12 August 2008

In Defense of Chess Book Reviewers

In the June 2008 edition of The Chess Journalist, Howard Goldowsky wrote a piece titled 'In Partial Defense of Chess Book Publishers'. In it he laid out the basic economics of chess book publishing and castigated reviewers for their amateurism. As an amateur reviewer who has written more than 40 book reviews plus a handful of product reviews, with the book reviews including one on Goldowsky's Engaging Pieces, I feel qualified to comment from the reviewers' point of view.

Goldowsky points out the low interest in chess books: 'A typical chess title sells between 500 and 3,000 copies', where 'a typical 192-page 6" x 9" paperback that retails for $24.95 nets roughly $5.00.' Mirroring this is a relative lack of interest in reviews of chess books. Speaking from experience, but prevented from giving real numbers, I know that a book review draws fewer visitors than most other feature articles. If a typical weekly feature attracts 1000 views (not a real number) the first week it is published and promoted on the Web, a typical book review might receive 25% of that. A review of a book on a popular subject like Fischer might get 50%, or 500 views, its first week.

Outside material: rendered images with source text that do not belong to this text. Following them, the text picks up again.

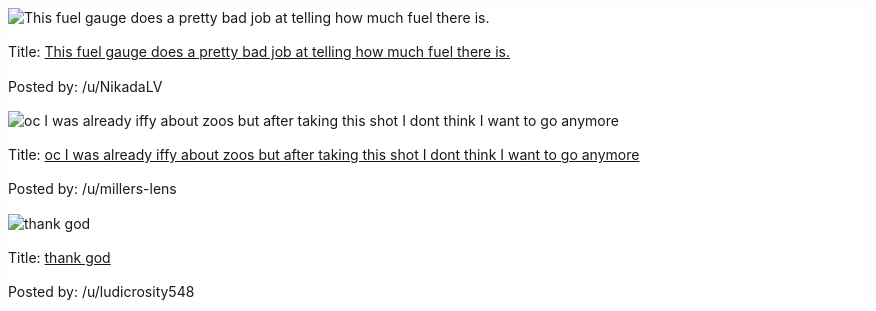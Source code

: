 <div class="card">
  <div class="card-image">
    <img class="post-img" src="https://i.redd.it/vnahf6wpefz81.jpg" alt="This fuel gauge does a pretty bad job at telling how much fuel there is." title="This fuel gauge does a pretty bad job at telling how much fuel there is." />
  </div>
  <div class="card-content">
    <div class="media">
      <div class="media-content">
        <p class="title is-4">
           Title: <a href="https://www.reddit.com/r/CrappyDesign/comments/upf7hj/this_fuel_gauge_does_a_pretty_bad_job_at_telling/">This fuel gauge does a pretty bad job at telling how much fuel there is.</a>
        </p>
        <p class="subtitle is-4">Posted by: /u/NikadaLV</p>
      </div>
    </div>
  </div>
</div>

<div class="card">
  <div class="card-image">
    <img class="post-img" src="https://i.redd.it/kpv5vqt8fuz81.jpg" alt="oc I was already iffy about zoos but after taking this shot I dont think I want to go anymore" title="oc I was already iffy about zoos but after taking this shot I dont think I want to go anymore" />
  </div>
  <div class="card-content">
    <div class="media">
      <div class="media-content">
        <p class="title is-4">
           Title: <a href="https://www.reddit.com/r/pics/comments/uqwjam/oc_i_was_already_iffy_about_zoos_but_after_taking/">oc I was already iffy about zoos but after taking this shot I dont think I want to go anymore</a>
        </p>
        <p class="subtitle is-4">Posted by: /u/millers-lens</p>
      </div>
    </div>
  </div>
</div>

<div class="card">
  <div class="card-image">
    <img class="post-img" src="https://i.redd.it/djw0xedkm8z81.gif" alt="thank god" title="thank god" />
  </div>
  <div class="card-content">
    <div class="media">
      <div class="media-content">
        <p class="title is-4">
           Title: <a href="https://www.reddit.com/r/memes/comments/uoqq32/thank_god/">thank god</a>
        </p>
        <p class="subtitle is-4">Posted by: /u/ludicrosity548</p>
      </div>
    </div>
  </div>
</div>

After the first week, the typical weekly feature will continue to draw visitors via the search engines. Let's say it gets 500 views per week. Chess books and book reviews, however, are not frequent targets of Web searches, and might get as little as 50 views per week. This means that the popularity of a typical review is only 10% of other feature articles. Since the purpose of commercial writing for the Web is to attract visitors, it's obvious that a web writer is quickly going to lose interest in doing book reviews.

Compared to other types of feature articles, a book review also represents a disproportionate expenditure of time. A conscientious reviewer has to read the book twice, has to research the author and his past work, has to write the review, and has to execute the mechanics of publishing the review. If the book includes games and annotations, the reviewer has to spend time studying the analysis.

When Goldowsky suggests that 'a book reviewer should strive to judge a book based on what the book tries to accomplish, what the book adds to the canon, and comparisons should be made based on what similar books have already accomplished', the amateur reviewer steps back and asks, 'What is the purpose of a book review?' I might tackle this question in another post.

3 comments:

tom_brown_of_baltimore said...

Edward Winter wanted to warn readers about the worst chess book ever!


http://www.chesshistory.com/winter/extra/worst.html

SBD said...

It is true that there are many many many bad chess books, and Pandolfini once noted that the books he put the most time and effort and care into sold the least.

Some of the bext chess books are very small, dedicated efforts by the author. You won't find them in the major booksellers, as "what sells" is the crap put forth by Evans, Schiller, Keene, "half-assed", barely readbale tomes aimed at an idiot audience.

It's sad, but true, and not limited to chess. Book publishing is about making money, not about publishing quality books. As one of my editors told me once, " I don't care if the book is good. I care if it sells."

Howard Goldowsky said...

Interesting take, Mark. At least one person read my editorial! Thanks. Actually, the publisher at Mongoose Press pointed me to your latest post, which had a link to this one.